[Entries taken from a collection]
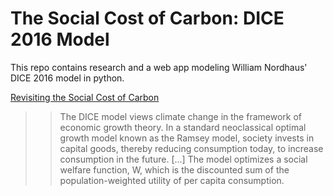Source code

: # The Social Cost of Carbon: DICE 2016 Model

This repo contains research and a web app modeling William Nordhaus' DICE 2016 model in python.

[Revisiting the Social Cost of Carbon](https://www.pnas.org/content/114/7/1518)

> > The DICE model views climate change in the framework of economic growth theory. In a standard neoclassical optimal growth model known as the Ramsey model, society invests in capital goods, thereby reducing consumption today, to increase consumption in the future. [...] The model optimizes a social welfare function, W, which is the discounted sum of the population-weighted utility of per capita consumption.

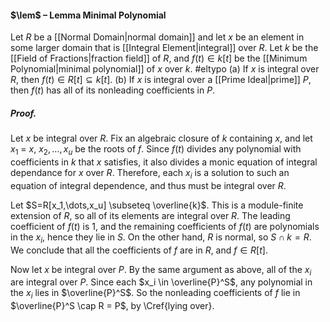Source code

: #### $\lem$ – Lemma Minimal Polynomial
Let $R$ be a [[Normal Domain|normal domain]] and let $x$ be an element in some larger domain that is [[Integral Element|integral]] over $R$. Let $k$ be the [[Field of Fractions|fraction field]] of $R$, and $f(t)\in k[t]$ be the [[Minimum Polynomial|minimal polynomial]] of $x$ over $k$. #eltypo 
(a) If  $x$ is integral over $R$, then $f(t) \in R[t]\subseteq k[t]$.
(b) If $x$ is integral over a [[Prime Ideal|prime]] $P$, then $f(t)$ has all of its nonleading coefficients in $P$.

##### *Proof.*
Let $x$ be integral over $R$. Fix an algebraic closure of $k$ containing $x$, and let $x_1~=~x$, $x_2,\ldots,x_u$ be the roots of $f$. Since $f(t)$ divides any polynomial with coefficients in $k$ that $x$ satisfies, it also divides a monic equation of integral dependance for $x$ over $R$. Therefore, each $x_i$ is a solution to such an equation of integral dependence, and thus must be integral over $R$.

Let $S=R[x_1,\dots,x_u] \subseteq \overline{k}$. This is a module-finite extension of $R$, so all of its elements are integral over $R$. The leading coefficient of $f(t)$ is 1, and the remaining coefficients of $f(t)$ are polynomials in the $x_i$, hence they lie in $S$. On the other hand, $R$ is normal, so $S \cap k = R$. We conclude that all the coefficients of $f$ are in $R$, and $f \in R[t]$.

Now let $x$ be integral over $P$. By the same argument as above, all of the $x_i$ are integral over $P$. Since each $x_i \in \overline{P}^S$, any polynomial in the $x_i$ lies in $\overline{P}^S$. So the nonleading coefficients of $f$ lie in $\overline{P}^S \cap R = P$, by \Cref{lying over}.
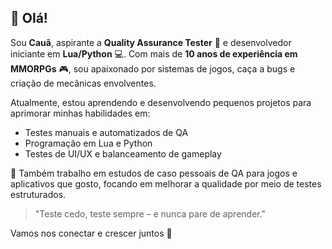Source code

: ## 👋 Olá!

Sou **Cauã**, aspirante a **Quality Assurance Tester** 🧪 e desenvolvedor iniciante em **Lua/Python** 💻. Com mais de **10 anos de experiência em MMORPGs** 🎮, sou apaixonado por sistemas de jogos, caça a bugs e criação de mecânicas envolventes.

Atualmente, estou aprendendo e desenvolvendo pequenos projetos para aprimorar minhas habilidades em:
- Testes manuais e automatizados de QA  
- Programação em Lua e Python  
- Testes de UI/UX e balanceamento de gameplay

📌 Também trabalho em estudos de caso pessoais de QA para jogos e aplicativos que gosto, focando em melhorar a qualidade por meio de testes estruturados.

> "Teste cedo, teste sempre – e nunca pare de aprender."

Vamos nos conectar e crescer juntos 🚀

## Task item
Write out each entry again exactly, and skip the pictures.

## Output for this exercise
Source code

: # The Social Cost of Carbon: DICE 2016 Model

This repo contains research and a web app modeling William Nordhaus' DICE 2016 model in python.

[Revisiting the Social Cost of Carbon](https://www.pnas.org/content/114/7/1518)

> > The DICE model views climate change in the framework of economic growth theory. In a standard neoclassical optimal growth model known as the Ramsey model, society invests in capital goods, thereby reducing consumption today, to increase consumption in the future. [...] The model optimizes a social welfare function, W, which is the discounted sum of the population-weighted utility of per capita consumption.

Source code

: #### $\lem$ – Lemma Minimal Polynomial
Let $R$ be a [[Normal Domain|normal domain]] and let $x$ be an element in some larger domain that is [[Integral Element|integral]] over $R$. Let $k$ be the [[Field of Fractions|fraction field]] of $R$, and $f(t)\in k[t]$ be the [[Minimum Polynomial|minimal polynomial]] of $x$ over $k$. #eltypo 
(a) If  $x$ is integral over $R$, then $f(t) \in R[t]\subseteq k[t]$.
(b) If $x$ is integral over a [[Prime Ideal|prime]] $P$, then $f(t)$ has all of its nonleading coefficients in $P$.

##### *Proof.*
Let $x$ be integral over $R$. Fix an algebraic closure of $k$ containing $x$, and let $x_1~=~x$, $x_2,\ldots,x_u$ be the roots of $f$. Since $f(t)$ divides any polynomial with coefficients in $k$ that $x$ satisfies, it also divides a monic equation of integral dependance for $x$ over $R$. Therefore, each $x_i$ is a solution to such an equation of integral dependence, and thus must be integral over $R$.

Let $S=R[x_1,\dots,x_u] \subseteq \overline{k}$. This is a module-finite extension of $R$, so all of its elements are integral over $R$. The leading coefficient of $f(t)$ is 1, and the remaining coefficients of $f(t)$ are polynomials in the $x_i$, hence they lie in $S$. On the other hand, $R$ is normal, so $S \cap k = R$. We conclude that all the coefficients of $f$ are in $R$, and $f \in R[t]$.

Now let $x$ be integral over $P$. By the same argument as above, all of the $x_i$ are integral over $P$. Since each $x_i \in \overline{P}^S$, any polynomial in the $x_i$ lies in $\overline{P}^S$. So the nonleading coefficients of $f$ lie in $\overline{P}^S \cap R = P$, by \Cref{lying over}.
Source code

: ## 👋 Olá!

Sou **Cauã**, aspirante a **Quality Assurance Tester** 🧪 e desenvolvedor iniciante em **Lua/Python** 💻. Com mais de **10 anos de experiência em MMORPGs** 🎮, sou apaixonado por sistemas de jogos, caça a bugs e criação de mecânicas envolventes.

Atualmente, estou aprendendo e desenvolvendo pequenos projetos para aprimorar minhas habilidades em:
- Testes manuais e automatizados de QA  
- Programação em Lua e Python  
- Testes de UI/UX e balanceamento de gameplay

📌 Também trabalho em estudos de caso pessoais de QA para jogos e aplicativos que gosto, focando em melhorar a qualidade por meio de testes estruturados.

> "Teste cedo, teste sempre – e nunca pare de aprender."

Vamos nos conectar e crescer juntos 🚀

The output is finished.